[Records shown — start]

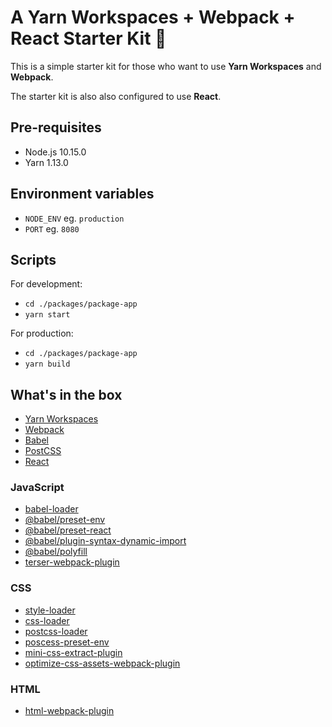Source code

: # A Yarn Workspaces + Webpack + React Starter Kit 🔰

This is a simple starter kit for those who want to use **Yarn Workspaces** and **Webpack**.

The starter kit is also also configured to use **React**.

## Pre-requisites

- Node.js 10.15.0
- Yarn 1.13.0

## Environment variables

- `NODE_ENV` eg. `production`
- `PORT` eg. `8080`

## Scripts

For development:

- `cd ./packages/package-app`
- `yarn start`

For production:

- `cd ./packages/package-app`
- `yarn build`

## What's in the box

- [Yarn Workspaces](https://yarnpkg.com/lang/en/docs/workspaces/)
- [Webpack](https://webpack.js.org/)
- [Babel](https://babeljs.io/)
- [PostCSS](https://postcss.org/)
- [React](https://reactjs.org/)

### JavaScript

- [babel-loader](https://github.com/babel/babel-loader)
- [@babel/preset-env](https://babeljs.io/docs/en/babel-preset-env)
- [@babel/preset-react](https://babeljs.io/docs/en/babel-preset-react)
- [@babel/plugin-syntax-dynamic-import](https://babeljs.io/docs/en/babel-plugin-syntax-dynamic-import)
- [@babel/polyfill](https://babeljs.io/docs/en/babel-polyfill)
- [terser-webpack-plugin](https://github.com/webpack-contrib/terser-webpack-plugin)

### CSS

- [style-loader](https://github.com/webpack-contrib/style-loader)
- [css-loader](https://github.com/webpack-contrib/css-loader)
- [postcss-loader](https://github.com/postcss/postcss-loader)
- [poscess-preset-env](https://github.com/csstools/postcss-preset-env)
- [mini-css-extract-plugin](https://github.com/webpack-contrib/mini-css-extract-plugin)
- [optimize-css-assets-webpack-plugin](https://github.com/NMFR/optimize-css-assets-webpack-plugin)

### HTML

- [html-webpack-plugin](https://github.com/jantimon/html-webpack-plugin)

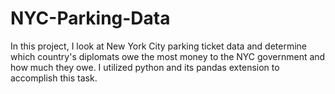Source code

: # NYC-Parking-Data
In this project, I look at New York City parking ticket data and determine which country's diplomats owe the most money to the NYC government and how much they owe. I utilized python and its pandas extension to accomplish this task. 
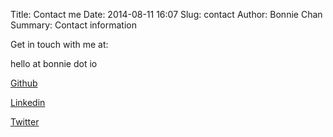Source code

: Title: Contact me
Date: 2014-08-11 16:07
Slug: contact
Author: Bonnie Chan
Summary: Contact information

Get in touch with me at:

<i class="fa fa-envelope-o"></i> hello at bonnie dot io

<i class="fa fa-github-alt"></i> [Github](http://github.com/livinghood)

<i class="fa fa-linkedin-square"></i> [Linkedin](https://www.linkedin.com/pub/bonnie-chan/27/368/a99)

<i class="fa fa-twitter"></i> [Twitter](http://twitter.com/livinghood)

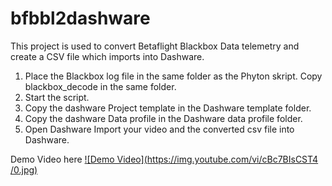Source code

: # bfbbl2dashware
This project is used to convert Betaflight Blackbox Data telemetry and create a CSV file which imports into Dashware.

   1. Place the Blackbox log file in the same folder as the Phyton skript. Copy blackbox_decode in the same folder.
   2. Start the script.
   3. Copy the dashware Project template in the Dashware template folder.
   4. Copy the dashware Data profile in the Dashware data profile folder. 
   5. Open Dashware Import your video and the converted csv file into Dashware.

Demo Video here
[![Demo Video](https://img.youtube.com/vi/cBc7BIsCST4 /0.jpg)](https://www.youtube.com/watch?v=cBc7BIsCST4 )
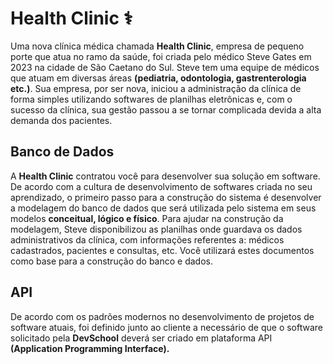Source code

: # Health Clinic ⚕
Uma nova clínica médica chamada **Health Clinic**, empresa de pequeno porte que atua no ramo
da saúde, foi criada pelo médico Steve Gates em 2023 na cidade de São Caetano do Sul. Steve
tem uma equipe de médicos que atuam em diversas áreas **(pediatria, odontologia,
gastrenterologia etc.)**.
Sua empresa, por ser nova, iniciou a administração da clínica de forma simples utilizando
softwares de planilhas eletrônicas e, com o sucesso da clínica, sua gestão passou a se tornar
complicada devida a alta demanda dos pacientes.

## Banco de Dados 
A **Health Clinic** contratou você para desenvolver sua solução em software. De acordo com a
cultura de desenvolvimento de softwares criada no seu aprendizado, o primeiro passo para a
construção do sistema é desenvolver a modelagem do banco de dados que será utilizada pelo
sistema em seus modelos **conceitual, lógico e físico**.
Para ajudar na construção da modelagem, Steve disponibilizou as planilhas onde guardava os
dados administrativos da clínica, com informações referentes a: médicos cadastrados, pacientes
e consultas, etc. Você utilizará estes documentos como base para a construção do banco e
dados.

## API 
De acordo com os padrões modernos no desenvolvimento de projetos de software atuais, foi
definido junto ao cliente a necessário de que o software solicitado pela **DevSchool** deverá ser
criado em plataforma API **(Application Programming Interface).**
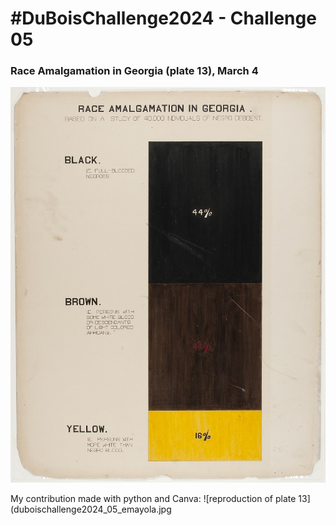 # #DuBoisChallenge2024 - Challenge 05
### Race Amalgamation in Georgia (plate 13), March 4
![Original plate 13](original-plate-13.jpg)

My contribution made with python and Canva:
![reproduction of plate 13](duboischallenge2024_05_emayola.jpg
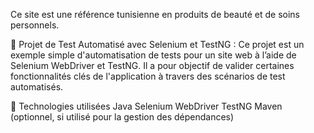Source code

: Ce site est une  référence tunisienne en produits de beauté et de soins personnels.

🧪 Projet de Test Automatisé avec Selenium et TestNG : 
Ce projet est un exemple simple d'automatisation de tests pour un site web à l’aide de Selenium WebDriver et TestNG. Il a pour objectif de valider certaines fonctionnalités clés de l'application à travers des scénarios de test automatisés.

🔧 Technologies utilisées
Java
Selenium WebDriver
TestNG
Maven (optionnel, si utilisé pour la gestion des dépendances)

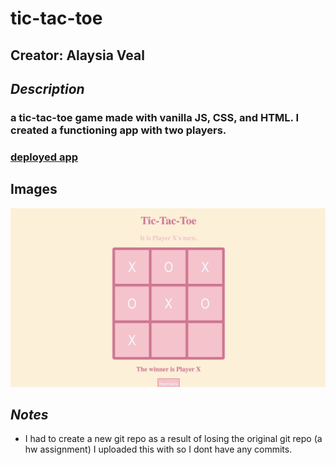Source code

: # tic-tac-toe

## Creator: Alaysia Veal

## **_Description_**

### a tic-tac-toe game made with vanilla JS, CSS, and HTML. I created a functioning app with two players.

### [deployed app](icy-war.surge.sh)

## **Images**

![tic-tac-toe image](/images/Screen%20Shot%202023-04-23%20at%2011.20.37%20PM.png)

## **_Notes_**

- I had to create a new git repo as a result of losing the original git repo (a hw assignment) I uploaded this with so I dont have any commits.
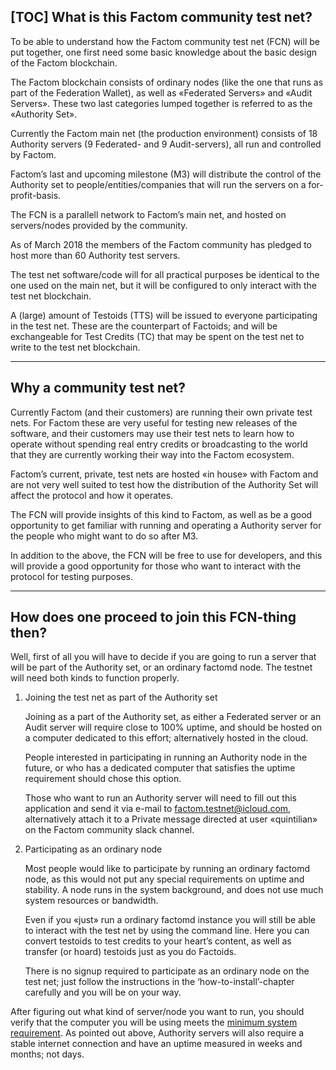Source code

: [TOC]
What is this Factom community test net?
---------------------------------------

To be able to understand how the Factom community test net (FCN) will be put together, one first need some basic knowledge about the basic design of the Factom blockchain.

The Factom blockchain consists of ordinary nodes (like the one that runs as part of the Federation Wallet), as well as «Federated Servers» and «Audit Servers». These two last categories lumped together is referred to as the «Authority Set».

Currently the Factom main net (the production environment) consists of 18 Authority servers (9 Federated- and 9 Audit-servers), all run and controlled by Factom.

Factom’s last and upcoming milestone (M3) will distribute the control of the Authority set to people/entities/companies that will run the servers on a for-profit-basis.

The FCN is a parallell network to Factom’s main net, and hosted on servers/nodes provided by the community.

As of March 2018 the members of the Factom community has pledged to host more than 60 Authority test servers.

The test net software/code will for all practical purposes be identical to the one used on the main net, but it will be configured to only interact with the test net blockchain.

A (large) amount of Testoids (TTS) will be issued to everyone participating in the test net. These are the counterpart of Factoids; and will be exchangeable for Test Credits (TC) that may be spent on the test net to write to the test net blockchain.

----
Why a community test net?
-------------------------

Currently Factom (and their customers) are running their own private test nets. For
Factom these are very useful for testing new releases of the software, and their
customers may use their test nets to learn how to operate without spending real entry
credits or broadcasting to the world that they are currently working their way into the
Factom ecosystem.

Factom’s current, private, test nets are hosted «in house» with Factom and are not
very well suited to test how the distribution of the Authority Set will affect the protocol
and how it operates.

The FCN will provide insights of this kind to Factom, as well as be a good
opportunity to get familiar with running and operating a Authority server for the people
who might want to do so after M3.

In addition to the above, the FCN will be free to use for developers, and this will
provide a good opportunity for those who want to interact with the protocol for testing
purposes.

----
How does one proceed to join this FCN-thing then?
-------------------------------------------------

Well, first of all you will have to decide if you are going to run a server that will be part
of the Authority set, or an ordinary factomd node. The testnet will need both kinds to
function properly.

1. Joining the test net as part of the Authority set

    Joining as a part of the Authority set, as either a Federated server or an
    Audit server will require close to 100% uptime, and should be hosted on a
    computer dedicated to this effort; alternatively hosted in the cloud.

    People interested in participating in running an Authority node in the future, or
    who has a dedicated computer that satisfies the uptime requirement should chose
    this option.

    Those who want to run an Authority server will need to fill out this application
    and send it via e-mail to factom.testnet@icloud.com, alternatively attach it to a
    Private message directed at user «quintilian» on the Factom community slack
    channel.

2. Participating as an ordinary node

    Most people would like to participate by running an ordinary factomd
    node, as this would not put any special requirements on uptime and stability. A
    node runs in the system background, and does not use much system resources
    or bandwidth.

    Even if you «just» run a ordinary factomd instance you will still be able to
    interact with the test net by using the command line. Here you can convert
    testoids to test credits to your heart’s content, as well as transfer (or hoard)
    testoids just as you do Factoids.

    There is no signup required to participate as an ordinary node on the test
    net; just follow the instructions in the ‘how-to-install’-chapter carefully and you
    will be on your way.

After figuring out what kind of server/node you want to run, you should verify that
the computer you will be using meets the [minimum system requirement](../01_System_requirements). As pointed out above, Authority servers will also require a stable internet
connection and have an uptime measured in weeks and months; not days.
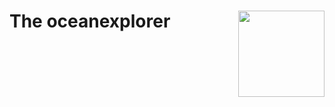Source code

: 
<!-- README.md is generated from README.Rmd. Please edit that file -->

# The oceanexplorer <a href="https://github.com/MartinSchobben/oceanexplorer"><img src="man/figures/logo.png" align="right" height="138" /></a>

<!-- badges: start -->

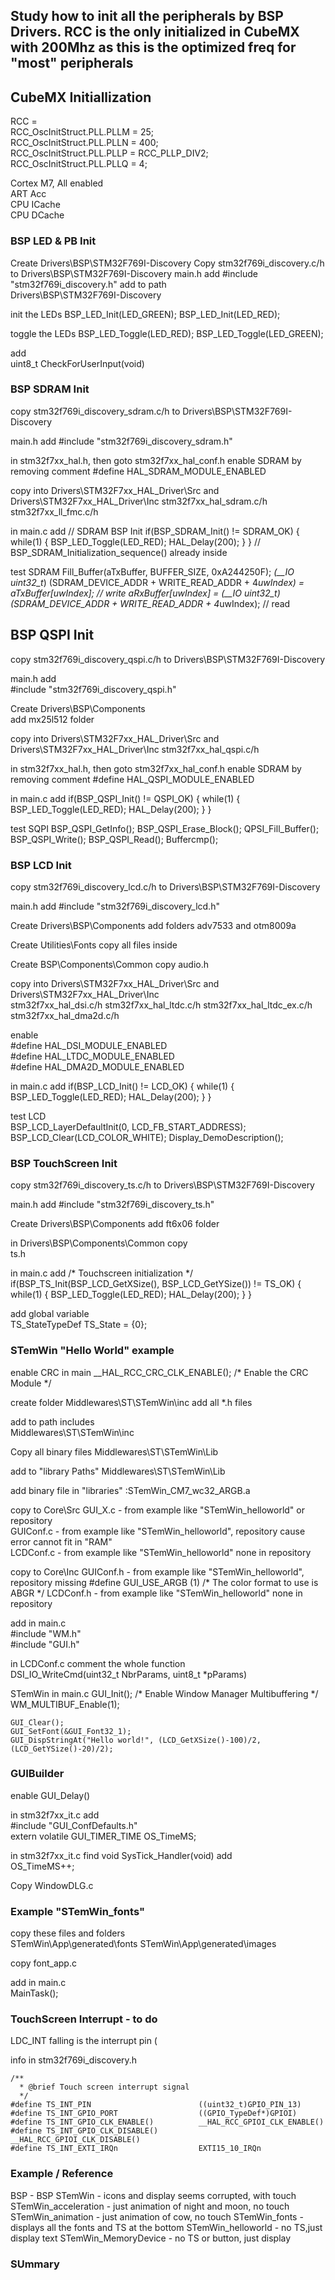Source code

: ## Study how to init all the peripherals by BSP Drivers. RCC is the only initialized in CubeMX with 200Mhz as this is the optimized freq for "most" peripherals


## CubeMX Initiallization

RCC =  
	RCC_OscInitStruct.PLL.PLLM = 25;  
	RCC_OscInitStruct.PLL.PLLN = 400;  
	RCC_OscInitStruct.PLL.PLLP = RCC_PLLP_DIV2;  
	RCC_OscInitStruct.PLL.PLLQ = 4;  
  
Cortex M7, All enabled   
	ART Acc  
	CPU ICache  
	CPU DCache  
	
	
### BSP LED & PB Init

Create Drivers\BSP\STM32F769I-Discovery
Copy stm32f769i_discovery.c/h to Drivers\BSP\STM32F769I-Discovery
main.h add
	#include "stm32f769i_discovery.h"
add to path   
	Drivers\BSP\STM32F769I-Discovery

init the LEDs
	BSP_LED_Init(LED_GREEN);
	BSP_LED_Init(LED_RED);
	
toggle the LEDs
	BSP_LED_Toggle(LED_RED);
	BSP_LED_Toggle(LED_GREEN);

add  
	uint8_t CheckForUserInput(void)
	
	
### BSP SDRAM Init

copy stm32f769i_discovery_sdram.c/h to Drivers\BSP\STM32F769I-Discovery

main.h add
	#include "stm32f769i_discovery_sdram.h"
	
in stm32f7xx_hal.h, then goto stm32f7xx_hal_conf.h  enable SDRAM by removing comment
	#define HAL_SDRAM_MODULE_ENABLED

copy into Drivers\STM32F7xx_HAL_Driver\Src and Drivers\STM32F7xx_HAL_Driver\Inc
	stm32f7xx_hal_sdram.c/h
	stm32f7xx_ll_fmc.c/h
	
in main.c add
  // SDRAM BSP Init
  if(BSP_SDRAM_Init() != SDRAM_OK)
  {
	  while(1)
		  {
			  BSP_LED_Toggle(LED_RED);
			  HAL_Delay(200);
		  }
  } // BSP_SDRAM_Initialization_sequence() already inside
	
test SDRAM
	Fill_Buffer(aTxBuffer, BUFFER_SIZE, 0xA244250F);
	*(__IO uint32_t*) (SDRAM_DEVICE_ADDR + WRITE_READ_ADDR + 4*uwIndex) = aTxBuffer[uwIndex]; // write
	aRxBuffer[uwIndex] = *(__IO uint32_t*) (SDRAM_DEVICE_ADDR + WRITE_READ_ADDR + 4*uwIndex); // read


## BSP QSPI Init

copy stm32f769i_discovery_qspi.c/h to Drivers\BSP\STM32F769I-Discovery

main.h add  
	#include "stm32f769i_discovery_qspi.h"
	
Create Drivers\BSP\Components  
	add mx25l512 folder
	
copy into Drivers\STM32F7xx_HAL_Driver\Src and Drivers\STM32F7xx_HAL_Driver\Inc
	stm32f7xx_hal_qspi.c/h

in stm32f7xx_hal.h, then goto stm32f7xx_hal_conf.h  enable SDRAM by removing comment
	#define HAL_QSPI_MODULE_ENABLED   
	
in main.c add
  if(BSP_QSPI_Init() != QSPI_OK)
  {
	  while(1)
		  {
			  BSP_LED_Toggle(LED_RED);
			  HAL_Delay(200);
		  }
  }
	
test SQPI
	BSP_QSPI_GetInfo();
	BSP_QSPI_Erase_Block();
	QPSI_Fill_Buffer();
	BSP_QSPI_Write();
	BSP_QSPI_Read();
	Buffercmp();


### BSP LCD Init 

copy stm32f769i_discovery_lcd.c/h to Drivers\BSP\STM32F769I-Discovery

main.h add
	#include "stm32f769i_discovery_lcd.h"  
	
Create Drivers\BSP\Components
add folders
	adv7533 and
	otm8009a

Create Utilities\Fonts
copy all files inside

Create BSP\Components\Common
copy
	audio.h
	
copy into Drivers\STM32F7xx_HAL_Driver\Src and Drivers\STM32F7xx_HAL_Driver\Inc   
	stm32f7xx_hal_dsi.c/h
	stm32f7xx_hal_ltdc.c/h
	stm32f7xx_hal_ltdc_ex.c/h
	stm32f7xx_hal_dma2d.c/h
	
enable  
	#define HAL_DSI_MODULE_ENABLED  
	#define HAL_LTDC_MODULE_ENABLED   
	#define HAL_DMA2D_MODULE_ENABLED    
	
in main.c add
	if(BSP_LCD_Init() != LCD_OK)
	{
	while(1)
		{
		  BSP_LED_Toggle(LED_RED);
		  HAL_Delay(200);
		}
	}
  
test LCD  
	BSP_LCD_LayerDefaultInit(0, LCD_FB_START_ADDRESS);
	BSP_LCD_Clear(LCD_COLOR_WHITE);
	Display_DemoDescription();

	
### BSP TouchScreen Init

copy stm32f769i_discovery_ts.c/h to Drivers\BSP\STM32F769I-Discovery

main.h add
	#include "stm32f769i_discovery_ts.h"
	
Create Drivers\BSP\Components
	add ft6x06 folder

in Drivers\BSP\Components\Common copy   
	ts.h
	
in main.c add
	/* Touchscreen initialization */
	if(BSP_TS_Init(BSP_LCD_GetXSize(), BSP_LCD_GetYSize()) != TS_OK)
	{
		while(1)
		{
			BSP_LED_Toggle(LED_RED);
			HAL_Delay(200);
		}
	}
  
add global variable   
	TS_StateTypeDef  TS_State = {0};
	

### STemWin "Hello World" example

enable CRC in main
	__HAL_RCC_CRC_CLK_ENABLE(); /* Enable the CRC Module */
	
create folder Middlewares\ST\STemWin\inc add all *.h files

add to path includes  
	Middlewares\ST\STemWin\inc
	
Copy all binary files 
	Middlewares\ST\STemWin\Lib

add to "library Paths"
	Middlewares\ST\STemWin\Lib
	
add binary file in "libraries"
	:STemWin_CM7_wc32_ARGB.a
	
copy to Core\Src
	GUI_X.c - from example like "STemWin_helloworld" or repository  
	GUIConf.c - from example like "STemWin_helloworld", repository cause error cannot fit in "RAM"  
	LCDConf.c - from example like "STemWin_helloworld" none in repository  
	
copy to Core\Inc
	GUIConf.h - from example like "STemWin_helloworld", repository missing #define GUI_USE_ARGB (1)    /* The color format to use is ABGR */
	LCDConf.h - from example like "STemWin_helloworld" none in repository

add in main.c  
	#include "WM.h"   
	#include "GUI.h"   
	
in LCDConf.c comment the whole function  
	DSI_IO_WriteCmd(uint32_t NbrParams, uint8_t *pParams)
	
STemWin in main.c
	GUI_Init();
	/* Enable Window Manager Multibuffering */
	WM_MULTIBUF_Enable(1);

	GUI_Clear();
	GUI_SetFont(&GUI_Font32_1);
	GUI_DispStringAt("Hello world!", (LCD_GetXSize()-100)/2, (LCD_GetYSize()-20)/2);
	
	
### GUIBuilder

enable GUI_Delay()  
	
in stm32f7xx_it.c add   
	#include "GUI_ConfDefaults.h"  
	extern volatile GUI_TIMER_TIME OS_TimeMS; 
	
in stm32f7xx_it.c find void SysTick_Handler(void) add   
	OS_TimeMS++;
		
Copy WindowDLG.c


### Example "STemWin_fonts"

copy these files and folders   
	STemWin\App\generated\fonts
	STemWin\App\generated\images
	
copy font_app.c

add in main.c   
	MainTask();   
	

### TouchScreen Interrupt - to do

LDC_INT falling is the interrupt pin (

info in stm32f769i_discovery.h

	/**
	  * @brief Touch screen interrupt signal
	  */
	#define TS_INT_PIN                        ((uint32_t)GPIO_PIN_13)  
	#define TS_INT_GPIO_PORT                  ((GPIO_TypeDef*)GPIOI)  
	#define TS_INT_GPIO_CLK_ENABLE()          __HAL_RCC_GPIOI_CLK_ENABLE()  
	#define TS_INT_GPIO_CLK_DISABLE()         __HAL_RCC_GPIOI_CLK_DISABLE()  
	#define TS_INT_EXTI_IRQn                  EXTI15_10_IRQn  


### Example / Reference

BSP - BSP
STemWin - icons and display seems corrupted, with touch
STemWin_acceleration - just animation of night and moon, no touch
STemWin_animation - just animation of cow, no touch
STemWin_fonts - displays all the fonts and TS at the bottom
STemWin_helloworld - no TS,just display text
STemWin_MemoryDevice - no TS or button, just display

### SUmmary

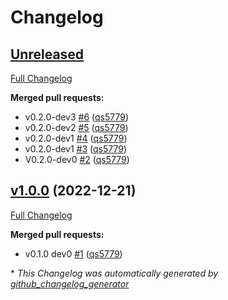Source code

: # Changelog

## [Unreleased](https://github.com/wtfo-guru/kinds/tree/HEAD)

[Full Changelog](https://github.com/wtfo-guru/kinds/compare/v1.0.0...HEAD)

**Merged pull requests:**

- v0.2.0-dev3 [\#6](https://github.com/wtfo-guru/kinds/pull/6) ([qs5779](https://github.com/qs5779))
- v0.2.0-dev2 [\#5](https://github.com/wtfo-guru/kinds/pull/5) ([qs5779](https://github.com/qs5779))
- v0.2.0-dev1 [\#4](https://github.com/wtfo-guru/kinds/pull/4) ([qs5779](https://github.com/qs5779))
- v0.2.0-dev1 [\#3](https://github.com/wtfo-guru/kinds/pull/3) ([qs5779](https://github.com/qs5779))
- V0.2.0-dev0 [\#2](https://github.com/wtfo-guru/kinds/pull/2) ([qs5779](https://github.com/qs5779))

## [v1.0.0](https://github.com/wtfo-guru/kinds/tree/v1.0.0) (2022-12-21)

[Full Changelog](https://github.com/wtfo-guru/kinds/compare/03855920deed4ce74a896419d48a80604a08a4f2...v1.0.0)

**Merged pull requests:**

- v0.1.0 dev0 [\#1](https://github.com/wtfo-guru/kinds/pull/1) ([qs5779](https://github.com/qs5779))

\* *This Changelog was automatically generated by [github_changelog_generator](https://github.com/github-changelog-generator/github-changelog-generator)*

[Records shown — finish]

### Assigned task
Give back the material exactly as written, from its first line to the line that contains "Summary: Contact information", and leave out the pictures.

### Task result
Source code

: # A Yarn Workspaces + Webpack + React Starter Kit 🔰

This is a simple starter kit for those who want to use **Yarn Workspaces** and **Webpack**.

The starter kit is also also configured to use **React**.

## Pre-requisites

- Node.js 10.15.0
- Yarn 1.13.0

## Environment variables

- `NODE_ENV` eg. `production`
- `PORT` eg. `8080`

## Scripts

For development:

- `cd ./packages/package-app`
- `yarn start`

For production:

- `cd ./packages/package-app`
- `yarn build`

## What's in the box

- [Yarn Workspaces](https://yarnpkg.com/lang/en/docs/workspaces/)
- [Webpack](https://webpack.js.org/)
- [Babel](https://babeljs.io/)
- [PostCSS](https://postcss.org/)
- [React](https://reactjs.org/)

### JavaScript

- [babel-loader](https://github.com/babel/babel-loader)
- [@babel/preset-env](https://babeljs.io/docs/en/babel-preset-env)
- [@babel/preset-react](https://babeljs.io/docs/en/babel-preset-react)
- [@babel/plugin-syntax-dynamic-import](https://babeljs.io/docs/en/babel-plugin-syntax-dynamic-import)
- [@babel/polyfill](https://babeljs.io/docs/en/babel-polyfill)
- [terser-webpack-plugin](https://github.com/webpack-contrib/terser-webpack-plugin)

### CSS

- [style-loader](https://github.com/webpack-contrib/style-loader)
- [css-loader](https://github.com/webpack-contrib/css-loader)
- [postcss-loader](https://github.com/postcss/postcss-loader)
- [poscess-preset-env](https://github.com/csstools/postcss-preset-env)
- [mini-css-extract-plugin](https://github.com/webpack-contrib/mini-css-extract-plugin)
- [optimize-css-assets-webpack-plugin](https://github.com/NMFR/optimize-css-assets-webpack-plugin)

### HTML

- [html-webpack-plugin](https://github.com/jantimon/html-webpack-plugin)

Source code

: # NYC-Parking-Data
In this project, I look at New York City parking ticket data and determine which country's diplomats owe the most money to the NYC government and how much they owe. I utilized python and its pandas extension to accomplish this task. 
Source code

: Title: Contact me
Date: 2014-08-11 16:07
Slug: contact
Author: Bonnie Chan
Summary: Contact information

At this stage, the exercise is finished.